To do:
Only the images are to be dropped; the records themselves must be repeated exactly.

Records:
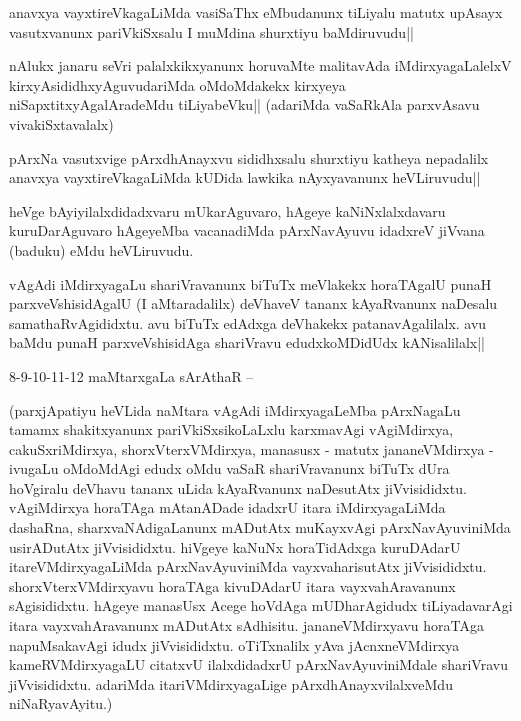 \stext


\begin{artha}
anavxya vayxtireVkagaLiMda vasiSaThx eMbudanunx tiLiyalu matutx 
upAsayx vasutxvanunx pariVkiSxsalu I muMdina shurxtiyu baMdiruvudu||
\end{artha}


\begin{artha}
nAlukx janaru seVri palalxkikxyanunx horuvaMte malitavAda 
iMdirxyagaLalelxV kirxyAsididhxyAguvudariMda oMdoMdakekx kirxyeya 
niSapxtitxyAgalAradeMdu tiLiyabeVku|| (adariMda vaSaRkAla parxvAsavu 
vivakiSxtavalalx)
\end{artha}

\begin{artha}
pArxNa vasutxvige pArxdhAnayxvu sididhxsalu shurxtiyu katheya 
nepadalilx anavxya vayxtireVkagaLiMda kUDida lawkika nAyxyavanunx 
heVLiruvudu||
\end{artha}


\begin{artha}
heVge bAyiyilalxdidadxvaru mUkarAguvaro, hAgeye kaNiNxlalxdavaru 
kuruDarAguvaro hAgeyeMba vacanadiMda pArxNavAyuvu idadxreV jiVvana 
(baduku) eMdu heVLiruvudu.
\end{artha}

\begin{artha}
vAgAdi iMdirxyagaLu shariVravanunx biTuTx meVlakekx horaTAgalU punaH 
parxveVshisidAgalU (I aMtaradalilx) deVhaveV tananx kAyaRvanunx 
naDesalu samathaRvAgididxtu. avu biTuTx edAdxga deVhakekx 
patanavAgalilalx. avu baMdu punaH parxveVshisidAga shariVravu 
edudxkoMDidUdx kANisalilalx||
\end{artha}

8-9-10-11-12 maMtarxgaLa sArAthaR --

(parxjApatiyu heVLida naMtara vAgAdi iMdirxyagaLeMba pArxNagaLu tamamx 
shakitxyanunx pariVkiSxsikoLaLxlu karxmavAgi vAgiMdirxya, 
cakuSxriMdirxya, shorxVterxVMdirxya, manasusx - matutx jananeVMdirxya 
- ivugaLu oMdoMdAgi edudx oMdu vaSaR shariVravanunx biTuTx dUra 
hoVgiralu deVhavu tananx uLida kAyaRvanunx naDesutAtx jiVvisididxtu. 
vAgiMdirxya horaTAga mAtanADade idadxrU itara iMdirxyagaLiMda 
dashaRna, sharxvaNAdigaLanunx mADutAtx muKayxvAgi pArxNavAyuviniMda 
usirADutAtx jiVvisididxtu. hiVgeye kaNuNx horaTidAdxga kuruDAdarU 
itareVMdirxyagaLiMda pArxNavAyuviniMda vayxvaharisutAtx jiVvisididxtu. 
shorxVterxVMdirxyavu horaTAga kivuDAdarU itara vayxvahAravanunx 
sAgisididxtu. hAgeye manasUsx Acege hoVdAga mUDharAgidudx 
tiLiyadavarAgi itara vayxvahAravanunx mADutAtx sAdhisitu. 
jananeVMdirxyavu horaTAga napuMsakavAgi idudx jiVvisididxtu. 
oTiTxnalilx yAva jAcnxneVMdirxya kameRVMdirxyagaLU citatxvU 
ilalxdidadxrU pArxNavAyuviniMdale shariVravu jiVvisididxtu. adariMda 
itariVMdirxyagaLige pArxdhAnayxvilalxveMdu niNaRyavAyitu.)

Written solution:
 \stext


\begin{artha}
anavxya vayxtireVkagaLiMda vasiSaThx eMbudanunx tiLiyalu matutx 
upAsayx vasutxvanunx pariVkiSxsalu I muMdina shurxtiyu baMdiruvudu||
\end{artha}


\begin{artha}
nAlukx janaru seVri palalxkikxyanunx horuvaMte malitavAda 
iMdirxyagaLalelxV kirxyAsididhxyAguvudariMda oMdoMdakekx kirxyeya 
niSapxtitxyAgalAradeMdu tiLiyabeVku|| (adariMda vaSaRkAla parxvAsavu 
vivakiSxtavalalx)
\end{artha}

\begin{artha}
pArxNa vasutxvige pArxdhAnayxvu sididhxsalu shurxtiyu katheya 
nepadalilx anavxya vayxtireVkagaLiMda kUDida lawkika nAyxyavanunx 
heVLiruvudu||
\end{artha}


\begin{artha}
heVge bAyiyilalxdidadxvaru mUkarAguvaro, hAgeye kaNiNxlalxdavaru 
kuruDarAguvaro hAgeyeMba vacanadiMda pArxNavAyuvu idadxreV jiVvana 
(baduku) eMdu heVLiruvudu.
\end{artha}

\begin{artha}
vAgAdi iMdirxyagaLu shariVravanunx biTuTx meVlakekx horaTAgalU punaH 
parxveVshisidAgalU (I aMtaradalilx) deVhaveV tananx kAyaRvanunx 
naDesalu samathaRvAgididxtu. avu biTuTx edAdxga deVhakekx 
patanavAgalilalx. avu baMdu punaH parxveVshisidAga shariVravu 
edudxkoMDidUdx kANisalilalx||
\end{artha}

8-9-10-11-12 maMtarxgaLa sArAthaR --

(parxjApatiyu heVLida naMtara vAgAdi iMdirxyagaLeMba pArxNagaLu tamamx 
shakitxyanunx pariVkiSxsikoLaLxlu karxmavAgi vAgiMdirxya, 
cakuSxriMdirxya, shorxVterxVMdirxya, manasusx - matutx jananeVMdirxya 
- ivugaLu oMdoMdAgi edudx oMdu vaSaR shariVravanunx biTuTx dUra 
hoVgiralu deVhavu tananx uLida kAyaRvanunx naDesutAtx jiVvisididxtu. 
vAgiMdirxya horaTAga mAtanADade idadxrU itara iMdirxyagaLiMda 
dashaRna, sharxvaNAdigaLanunx mADutAtx muKayxvAgi pArxNavAyuviniMda 
usirADutAtx jiVvisididxtu. hiVgeye kaNuNx horaTidAdxga kuruDAdarU 
itareVMdirxyagaLiMda pArxNavAyuviniMda vayxvaharisutAtx jiVvisididxtu. 
shorxVterxVMdirxyavu horaTAga kivuDAdarU itara vayxvahAravanunx 
sAgisididxtu. hAgeye manasUsx Acege hoVdAga mUDharAgidudx 
tiLiyadavarAgi itara vayxvahAravanunx mADutAtx sAdhisitu. 
jananeVMdirxyavu horaTAga napuMsakavAgi idudx jiVvisididxtu. 
oTiTxnalilx yAva jAcnxneVMdirxya kameRVMdirxyagaLU citatxvU 
ilalxdidadxrU pArxNavAyuviniMdale shariVravu jiVvisididxtu. adariMda 
itariVMdirxyagaLige pArxdhAnayxvilalxveMdu niNaRyavAyitu.)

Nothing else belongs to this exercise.